Connotazione e Indicazione
Questi soprannomi sono anche davvero utili ai mafiosi. Sono indicativi e connotativi. I soprannomi indicativi fanno riferimento semplicemente ad un elemento che descrive [nell’aspetto] il personaggio. Così Totò Riina era soprannominato Totò u curtu (il piccolo in siciliano) per la sua bassa statura (158 cm). I soprannomi connotativi, invece, non si limitano a riferirsi alla caratteristica del personaggio. Sono una specie di nobilitazione/elevazione, conferiscono una forte carica connotativa alla persona. Infatti Michele Greco era soprannominato Il Papa a causa della sua abilità di mediatore tra le varie famiglie mafiose. In questo senso i soprannomi non hanno nulla di ironico, anzi al contrario: rimarcano l’identità di chi li porta.

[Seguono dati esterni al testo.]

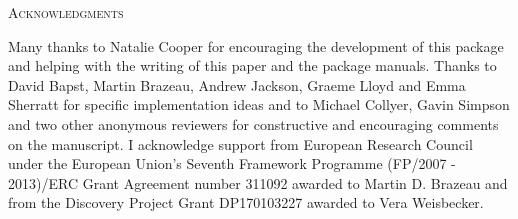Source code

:\documentclass[12pt,letterpaper]{article}
\renewcommand{\section}[1]{%
\bigskip
\begin{center}
\begin{Large}
\normalfont\scshape #1
\medskip
\end{Large}
\end{center}}
\begin{document}
\section{Acknowledgments}
Many thanks to Natalie Cooper for encouraging the development of this package and helping with the writing of this paper and the package manuals.
Thanks to David Bapst, Martin Brazeau, Andrew Jackson, Graeme Lloyd and Emma Sherratt for specific implementation ideas and to Michael Collyer, Gavin Simpson and two other anonymous reviewers for constructive and encouraging comments on the manuscript.
I acknowledge support from European Research Council under the European Union's Seventh Framework Programme (FP/2007 - 2013)/ERC Grant Agreement number 311092 awarded to Martin D. Brazeau and from the Discovery Project Grant DP170103227 awarded to Vera Weisbecker.



\end{document}
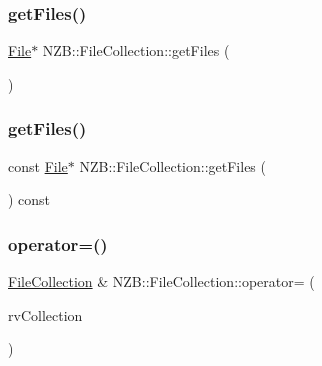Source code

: \subsubsection{\texorpdfstring{get\+Files()}{getFiles()}\hspace{0.1cm}{\footnotesize\ttfamily [1/2]}}
{\footnotesize\ttfamily \hyperlink{class_n_z_b_1_1_file}{File}$\ast$ N\+Z\+B\+::\+File\+Collection\+::get\+Files (\begin{DoxyParamCaption}{ }\end{DoxyParamCaption})\hspace{0.3cm}{\ttfamily [inline]}}

\hypertarget{class_n_z_b_1_1_file_collection_a8b13dca0410b84a05aaeabe7e819b8cd}{}\label{class_n_z_b_1_1_file_collection_a8b13dca0410b84a05aaeabe7e819b8cd} 
\subsubsection{\texorpdfstring{get\+Files()}{getFiles()}\hspace{0.1cm}{\footnotesize\ttfamily [2/2]}}
{\footnotesize\ttfamily const \hyperlink{class_n_z_b_1_1_file}{File}$\ast$ N\+Z\+B\+::\+File\+Collection\+::get\+Files (\begin{DoxyParamCaption}{ }\end{DoxyParamCaption}) const\hspace{0.3cm}{\ttfamily [inline]}}

\hypertarget{class_n_z_b_1_1_file_collection_a974ea8d9e7851511eddf7c6bbb82741f}{}\label{class_n_z_b_1_1_file_collection_a974ea8d9e7851511eddf7c6bbb82741f} 
\subsubsection{\texorpdfstring{operator=()}{operator=()}\hspace{0.1cm}{\footnotesize\ttfamily [1/2]}}
{\footnotesize\ttfamily \hyperlink{class_n_z_b_1_1_file_collection}{File\+Collection} \& N\+Z\+B\+::\+File\+Collection\+::operator= (\begin{DoxyParamCaption}\item[{\hyperlink{class_n_z_b_1_1_file_collection}{File\+Collection} \&\&}]{rv\+Collection }\end{DoxyParamCaption})}

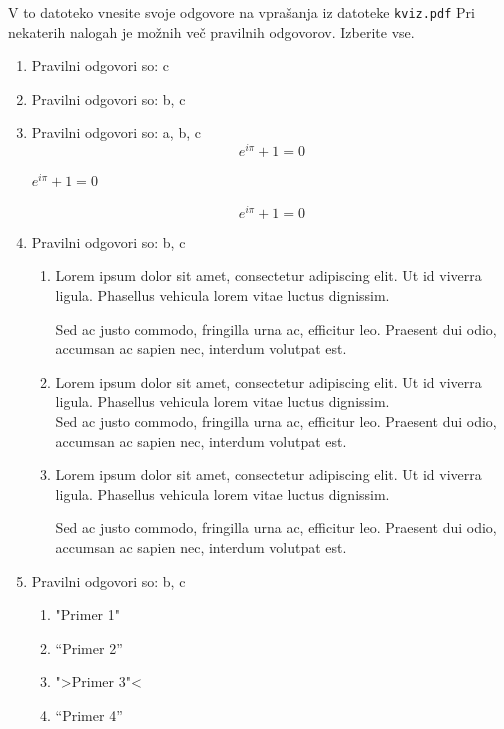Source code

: \documentclass[11pt]{article}
\begin{document}
V to datoteko vnesite svoje odgovore na vprašanja iz datoteke \texttt{kviz.pdf}
Pri nekaterih nalogah je možnih več pravilnih odgovorov. Izberite vse.

\begin{enumerate}
    \item Pravilni odgovori so: c %
    
    \item Pravilni odgovori so: b, c %
    
    \item Pravilni odgovori so: a, b, c  %
      \[ e^{i \pi} + 1 = 0 \]
      \begin{center}
          \( e^{i \pi} + 1 = 0 \)
      \end{center}
      \begin{equation*}
          e^{i \pi} + 1 = 0
      \end{equation*}

    \item Pravilni odgovori so: b, c %
        \begin{enumerate}
            \item {
Lorem ipsum dolor sit amet, consectetur adipiscing 
elit. Ut id viverra ligula. Phasellus vehicula lorem 
vitae luctus dignissim. 
                
Sed ac justo commodo, fringilla urna ac, efficitur 
leo. Praesent dui odio, accumsan ac sapien nec, 
interdum volutpat est. 
            }
            \item {
Lorem ipsum dolor sit amet, consectetur adipiscing 
elit. Ut id viverra ligula. Phasellus vehicula lorem 
vitae luctus dignissim. \\
Sed ac justo commodo, fringilla urna ac, efficitur 
leo. Praesent dui odio, accumsan ac sapien nec, 
interdum volutpat est.             }
            \item {
Lorem ipsum dolor sit amet, consectetur adipiscing 
elit. Ut id viverra ligula. Phasellus vehicula lorem 
vitae luctus dignissim. \par
Sed ac justo commodo, fringilla urna ac, efficitur 
leo. Praesent dui odio, accumsan ac sapien nec, 
interdum volutpat est.             }
        \end{enumerate}
    
      \item Pravilni odgovori so: b, c  %
        \begin{enumerate}
          \item "Primer 1"
          \item ``Primer 2''
          \item ">Primer 3"<
          \item "`Primer 4"'
        \end{enumerate}


\end{enumerate}
\end{document}
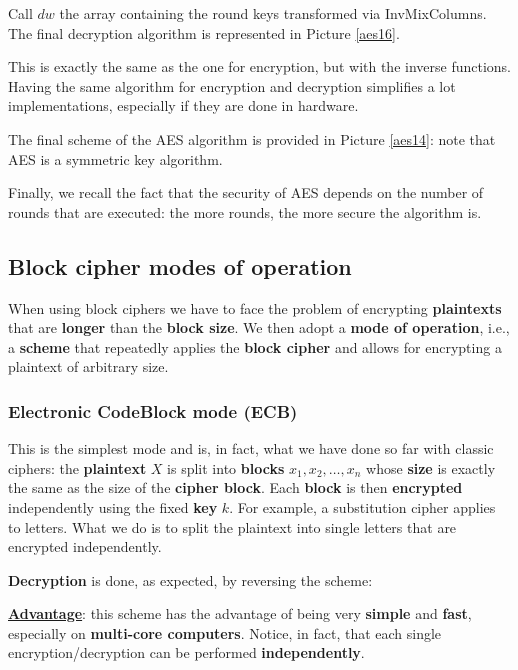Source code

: Call $dw$ the array containing the round keys transformed via InvMixColumns. The final decryption algorithm is represented in Picture \ref{aes16}.


This is exactly the same as the one for encryption, but with the inverse functions. Having the same algorithm for encryption and decryption simplifies a lot implementations, especially if they are done in hardware.

The final scheme of the AES algorithm is provided in Picture \ref{aes14}: note that AES is a symmetric key algorithm.


Finally, we recall the fact that the security of AES depends on the number of rounds that are executed: the more rounds, the more secure the algorithm is.

\subsection{Block cipher modes of operation}
When using block ciphers we have to face the problem of encrypting \textbf{plaintexts} that are \textbf{longer} than the \textbf{block size}. We then adopt a \textbf{mode of operation}, i.e., a \textbf{scheme} that repeatedly applies the \textbf{block cipher} and allows for encrypting a plaintext of arbitrary size.

\subsubsection{Electronic CodeBlock mode (ECB)}
This is the simplest mode and is, in fact, what we have done so far with classic ciphers: the \textbf{plaintext} $X$ is split into \textbf{blocks} $x_1,x_2,\ldots,x_n$ whose \textbf{size} is exactly the same as the size of the \textbf{cipher block}. Each \textbf{block} is then \textbf{encrypted} independently using the fixed \textbf{key} $k$. For example, a substitution cipher applies to letters. What we do is to split the plaintext into single letters that are encrypted independently.


\textbf{Decryption} is done, as expected, by reversing the scheme:


\underline{\textbf{Advantage}}: this scheme has the advantage of being very \textbf{simple} and \textbf{fast}, especially on \textbf{multi-core computers}. Notice, in fact, that each single encryption/decryption can be performed \textbf{independently}.

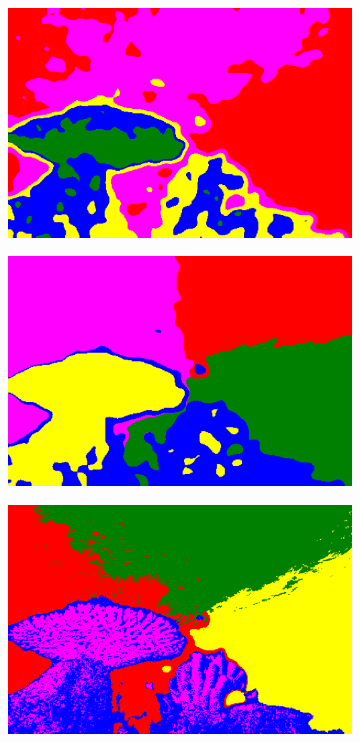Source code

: \begin{figure}[h!]
\begin{subfigure}[t]{0.32\textwidth}
		\centering
		\includegraphics[width=\textwidth,keepaspectratio]{images/gen/GEN_tsugf_filterbank_101027_blur.png}
	\end{subfigure}
	\hfill
	\begin{subfigure}[t]{0.32\textwidth}
		\centering
		\includegraphics[width=\textwidth,keepaspectratio]{images/gen/GEN_tsugf_filterbank_101027_blur_norm_spatial.png}
	\end{subfigure}
	\hfill
	\begin{subfigure}[t]{0.32\textwidth}
		\centering
		\includegraphics[width=\textwidth,keepaspectratio]{images/gen/GEN_tsugf_filterbank_101027_blur_norm_spatial_color.png}

\end{subfigure}
\end{figure}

Siccome il consenso e l’apparenza sono essenziali all’interno della criminalità organizzata, è quindi molto importante per I mafiosi riflettere un’immagine positiva, onesta e accattivante. Ecco perché non tutti i mafiosi hanno un soprannome, mentre i personaggi che occupano posizioni chiave in seno all’organizzazione ne hanno quasi sempre uno.
Immagine, identità …
Ecco perché i soprannomi dei mafiosi possono cambiare nel corso del tempo, con l’esplicito consenso del possessore. Bernardo Provenzano quindi cambia il suo da Binnu u Tratturi (Bernardo il trattore), a causa della violenza con cui eliminava i suoi nemici, a Ragioniere, soprannome che evidenzia quindi la sua evoluzione nel cuore dell’organizzazione criminale: diventa il capo dei Corleonesi e quindi di tutta Cosa Nostra.

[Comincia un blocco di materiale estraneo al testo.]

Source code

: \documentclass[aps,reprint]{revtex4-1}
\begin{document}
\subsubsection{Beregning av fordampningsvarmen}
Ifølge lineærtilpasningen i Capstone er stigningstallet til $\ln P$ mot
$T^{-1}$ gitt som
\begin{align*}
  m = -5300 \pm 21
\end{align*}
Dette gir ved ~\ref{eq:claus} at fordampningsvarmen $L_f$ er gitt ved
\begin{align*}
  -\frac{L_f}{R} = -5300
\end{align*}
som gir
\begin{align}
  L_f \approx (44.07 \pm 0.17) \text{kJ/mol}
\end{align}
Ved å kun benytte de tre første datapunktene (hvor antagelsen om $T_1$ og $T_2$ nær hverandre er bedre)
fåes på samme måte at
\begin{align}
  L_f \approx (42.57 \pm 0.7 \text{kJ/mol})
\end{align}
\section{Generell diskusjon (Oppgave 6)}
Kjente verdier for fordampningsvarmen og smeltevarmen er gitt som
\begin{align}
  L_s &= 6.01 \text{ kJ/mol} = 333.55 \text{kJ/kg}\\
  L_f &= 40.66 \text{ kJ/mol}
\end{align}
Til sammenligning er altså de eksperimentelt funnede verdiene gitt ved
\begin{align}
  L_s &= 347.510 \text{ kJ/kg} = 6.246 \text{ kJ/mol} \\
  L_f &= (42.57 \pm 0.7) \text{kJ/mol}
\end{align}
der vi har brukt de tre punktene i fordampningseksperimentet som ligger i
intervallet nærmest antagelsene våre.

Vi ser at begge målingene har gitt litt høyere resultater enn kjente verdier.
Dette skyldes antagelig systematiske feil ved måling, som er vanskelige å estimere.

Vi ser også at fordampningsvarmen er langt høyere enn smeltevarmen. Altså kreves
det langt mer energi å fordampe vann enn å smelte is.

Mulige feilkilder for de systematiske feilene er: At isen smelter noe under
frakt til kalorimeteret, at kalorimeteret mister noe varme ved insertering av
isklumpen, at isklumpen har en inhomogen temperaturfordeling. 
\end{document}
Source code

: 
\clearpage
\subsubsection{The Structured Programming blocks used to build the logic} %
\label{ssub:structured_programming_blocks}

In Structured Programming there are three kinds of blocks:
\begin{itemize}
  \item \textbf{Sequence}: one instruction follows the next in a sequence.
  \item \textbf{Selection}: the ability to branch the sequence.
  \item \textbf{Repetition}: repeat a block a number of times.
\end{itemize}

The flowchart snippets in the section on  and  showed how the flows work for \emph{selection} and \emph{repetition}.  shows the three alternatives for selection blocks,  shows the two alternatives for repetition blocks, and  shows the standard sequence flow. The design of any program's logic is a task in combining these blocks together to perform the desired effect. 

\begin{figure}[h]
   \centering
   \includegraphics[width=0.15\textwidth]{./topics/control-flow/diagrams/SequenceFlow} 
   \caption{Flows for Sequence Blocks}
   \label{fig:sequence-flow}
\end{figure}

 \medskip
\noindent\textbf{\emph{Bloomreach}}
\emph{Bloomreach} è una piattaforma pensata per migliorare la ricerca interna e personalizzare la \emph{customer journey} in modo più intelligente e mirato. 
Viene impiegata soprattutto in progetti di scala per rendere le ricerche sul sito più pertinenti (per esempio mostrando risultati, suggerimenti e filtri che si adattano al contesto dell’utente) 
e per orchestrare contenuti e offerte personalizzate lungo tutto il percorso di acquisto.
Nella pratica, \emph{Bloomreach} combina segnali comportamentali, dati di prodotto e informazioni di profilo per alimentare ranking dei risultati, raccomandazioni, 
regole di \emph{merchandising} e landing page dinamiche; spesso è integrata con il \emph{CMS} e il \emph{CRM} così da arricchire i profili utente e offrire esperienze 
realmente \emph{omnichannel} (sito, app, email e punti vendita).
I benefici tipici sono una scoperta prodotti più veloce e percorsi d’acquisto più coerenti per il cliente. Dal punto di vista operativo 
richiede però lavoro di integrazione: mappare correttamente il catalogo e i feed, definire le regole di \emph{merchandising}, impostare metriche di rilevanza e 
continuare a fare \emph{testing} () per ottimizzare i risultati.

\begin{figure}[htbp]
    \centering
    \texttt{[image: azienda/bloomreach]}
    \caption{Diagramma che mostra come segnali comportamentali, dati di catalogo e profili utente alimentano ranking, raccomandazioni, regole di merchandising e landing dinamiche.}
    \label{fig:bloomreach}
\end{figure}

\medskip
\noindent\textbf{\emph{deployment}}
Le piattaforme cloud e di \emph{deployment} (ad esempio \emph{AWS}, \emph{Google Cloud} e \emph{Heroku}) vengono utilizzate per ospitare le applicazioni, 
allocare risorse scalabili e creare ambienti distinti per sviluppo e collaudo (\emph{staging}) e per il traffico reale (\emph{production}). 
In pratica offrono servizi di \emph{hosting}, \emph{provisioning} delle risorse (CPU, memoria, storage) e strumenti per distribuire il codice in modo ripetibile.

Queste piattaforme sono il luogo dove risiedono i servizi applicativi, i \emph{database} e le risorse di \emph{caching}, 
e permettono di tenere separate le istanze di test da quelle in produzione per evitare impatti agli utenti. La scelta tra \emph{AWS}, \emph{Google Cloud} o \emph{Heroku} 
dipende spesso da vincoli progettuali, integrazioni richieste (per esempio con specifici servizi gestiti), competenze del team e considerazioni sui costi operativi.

Questi soprannomi che possono sembrare apparentemente strani non hanno nulla di ridicolo per i mafiosi, anzi il contrario. Al di là dell’aspetto folcloristico, riflettono una dimensione identitaria che è fondamentale nella mafia e nelle organizzazioni criminali, ed è questo quindi che la distingue dalle altre.
Simbolicamente, l’attribuzione del soprannome fa parte di un processo comunicativo fondamentale: il passaggio dall’essere non mafioso ad esserlo. Il soprannome è un riconoscimento ed una rilettura della propria identità all’interno della cellula mafiosa. In questo senso è vissuto come una consacrazione, proprio come nel caso dei frati che cambiano nome quando prendono entrano in un ordine religioso.

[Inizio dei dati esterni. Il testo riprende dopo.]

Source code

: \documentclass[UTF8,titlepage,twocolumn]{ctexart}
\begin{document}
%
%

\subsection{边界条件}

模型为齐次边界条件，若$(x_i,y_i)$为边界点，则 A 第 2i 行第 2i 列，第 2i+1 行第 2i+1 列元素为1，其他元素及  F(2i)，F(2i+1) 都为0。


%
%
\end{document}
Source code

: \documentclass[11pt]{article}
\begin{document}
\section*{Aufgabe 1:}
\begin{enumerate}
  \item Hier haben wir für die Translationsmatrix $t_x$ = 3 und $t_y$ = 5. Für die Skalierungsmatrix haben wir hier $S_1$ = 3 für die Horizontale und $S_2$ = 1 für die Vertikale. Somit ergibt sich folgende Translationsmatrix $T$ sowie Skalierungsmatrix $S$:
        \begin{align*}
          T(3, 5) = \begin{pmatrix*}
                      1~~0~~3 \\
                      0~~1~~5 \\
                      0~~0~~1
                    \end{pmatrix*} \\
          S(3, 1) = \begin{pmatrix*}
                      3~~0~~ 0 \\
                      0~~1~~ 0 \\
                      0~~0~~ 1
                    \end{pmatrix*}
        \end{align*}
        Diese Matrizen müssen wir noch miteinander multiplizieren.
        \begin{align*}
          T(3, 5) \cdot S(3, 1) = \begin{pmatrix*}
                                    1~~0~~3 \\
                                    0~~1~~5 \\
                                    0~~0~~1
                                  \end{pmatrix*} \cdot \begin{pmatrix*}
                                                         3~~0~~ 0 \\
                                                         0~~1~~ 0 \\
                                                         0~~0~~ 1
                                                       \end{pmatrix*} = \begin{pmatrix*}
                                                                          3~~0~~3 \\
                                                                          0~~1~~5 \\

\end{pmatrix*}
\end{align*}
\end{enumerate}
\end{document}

… e preoccupazioni pratiche
E quindi appare molto chiaro che i soprannomi rispondono a delle esigenze pratiche. La sicurezza innanzitutto: cambiar nome permette di proteggersi dalla fuga di notizie/delazioni. E’ per questo che Tommaso Buscetta, boss della mafia siciliana noto per essere stato il primo grande pentito di Cosa Nostra, si faceva chiamare Roberto. Ma i soprannomi permettono anche di circoscrivere/evitare i problemi di omonimia. Nella famiglia dei Greco per esempio, ci sono parecchi Salvatore. Uno era soprannominato Chiaschiteddu (fiaschetto); l’altro si faceva chiamare l’Ingegnere o Totò il lungo.
Nella maggior parte dei casi, quindi sono i mafiosi stessi che si scelgono il proprio soprannome, che permetta loro di consolidare il proprio potere, o anche di evitare di essere riconosciuti in caso di arresti. Ma i media e la polizia possono anche assumere un ruolo nell’attribuzione dei soprannomi. Per esempio il titolo Capo dei capi usato per Totò Riina è un’invenzione dei media così come il termine Cupola, che indica il vertice di Cosa Nostra.
I mafiosi possono non gradire I soprannomi che vengono loro assegnati. Per esempio il padrino dei Colombo (clan mafioso newyorkese) Carmine Persico John, veniva chiamato dai poliziotti americani The Snake - Il Serpente. Un soprannome che il mafioso detestava soprattutto quando diventò famoso nella cerchia dei mafiosi.